Partisan of Things by Francis Ponge
Translated by Joshua Corey and Jean-Luc Garneau
Kenning Editions, 2016; 61 pp
Reviewed by Zack Anderson
The poem “Vegetation,” from Francis Ponge’s Partisan of Things, opens with a line that Derrida might have written: “The rain is not the only hyphen linking earth and sky: there’s another kind, less intermittent and more thickly woven, so that even the strongest wind won’t blow away the fabric.” Ponge’s word for “woven”—“tramé”—signals both the sense of “to weave” and “to screen,” marking the vegetation as both a type of medium and a form of representation: a tapestry, a textile, a text. For Ponge, language is an interface, what he has called elsewhere the “copulation” between things and words.
Across its thirty-two prose poems, Partisan of Things turns its queer eye on the unremarkable objects of the world, such as oysters, moss, trees, and bread. Resisting the taxonomist’s critical gaze, the poems withhold a stable lyric speaker and present language as coextensive with its referents. Objects gaze back, speech emanates from the landscape itself: “only a brief word is entrusted to the pebbles and shells, which are quite moved by it, and the wave expires as it utters it; and all those that follow will likewise expire while saying much the same thing, though sometimes in a longer and slightly more emphatic sentence.”
The poems in this collection, composed in the years leading up to World War II, often disclose an uneasy awareness of language’s political valence.

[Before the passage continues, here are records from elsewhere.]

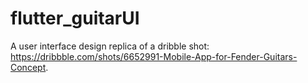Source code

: # flutter_guitarUI
A user interface design replica of a dribble shot: https://dribbble.com/shots/6652991-Mobile-App-for-Fender-Guitars-Concept.
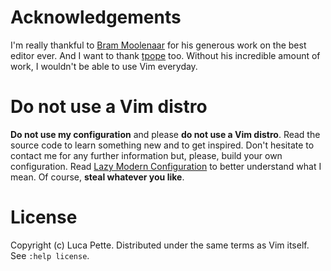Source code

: # Acknowledgements

I'm really thankful to [Bram Moolenaar](http://www.moolenaar.net/) for his
generous work on the best editor ever. And I want to thank
[tpope](http://tpo.pe/) too. Without his incredible amount of work, I wouldn't
be able to use Vim everyday.

# Do not use a Vim distro

**Do not use my configuration** and please **do not use a Vim distro**. Read
the source code to learn something new and to get inspired. Don't hesitate to
contact me for any further information but, please, build your own
configuration. Read [Lazy Modern
Configuration](http://lucapette.me/vim-for-rails-developers-lazy-modern-configuration/)
to better understand what I mean. Of course, **steal whatever you like**.


# License

Copyright (c) Luca Pette. Distributed under the same terms as Vim itself. See
`:help license`.
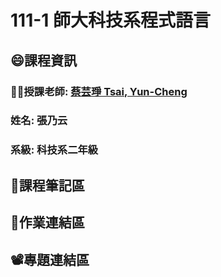 # 111-1 師大科技系程式語言
## :smile:課程資訊
### :teacher:授課老師: [蔡芸琤 Tsai, Yun-Cheng](https://github.com/pecu?tab=repositories)
### 姓名: 張乃云
### 系級: 科技系二年級
## :pencil:課程筆記區
## 🙌作業連結區
## 📽️專題連結區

This anxiety becomes visible in the double entendre of “expression” in the poem “Orange”: “Like the sponge the orange wishes to regain its shape after it has endured expression. But where the sponge always succeeds, the orange never does: its cells have burst, its tissues have been torn.” Expression, in the physical sense, collapses form, wrings out a substance. Verbal expression does violence to things. The solution to this problem lies in the recognition that things can also alter language. “We must focus on the glorious color of the liquid that,” Ponge writes, “better than lemon juice, forces the larynx open wide enough to pronounce the word as well as for drinking it.”
It might be tempting to over-translate Ponge, to try to get to the bottom of his koan-like deferral of conventional meaning. Joshua Corey and Jean-Luc Garneau transmit Ponge’s peculiar charm, by turns absurd in turn of phrase and crystalline in imagistic commitment. Corey’s detailed introduction recontextualizes Ponge alongside the posthuman, Actor-Network Theory, “hyperobjects,” and the Anthropocene, lending a darker cast to lines “after the slow catastrophe of its cooling the story of this body can only be one of perpetual disintegration.” Partisan of Things delivers a compelling and necessary model for alternative ways of seeing and knowing the objects around us on nonhuman terms. After all, in Ponge’s world, we are on “vegetable time.”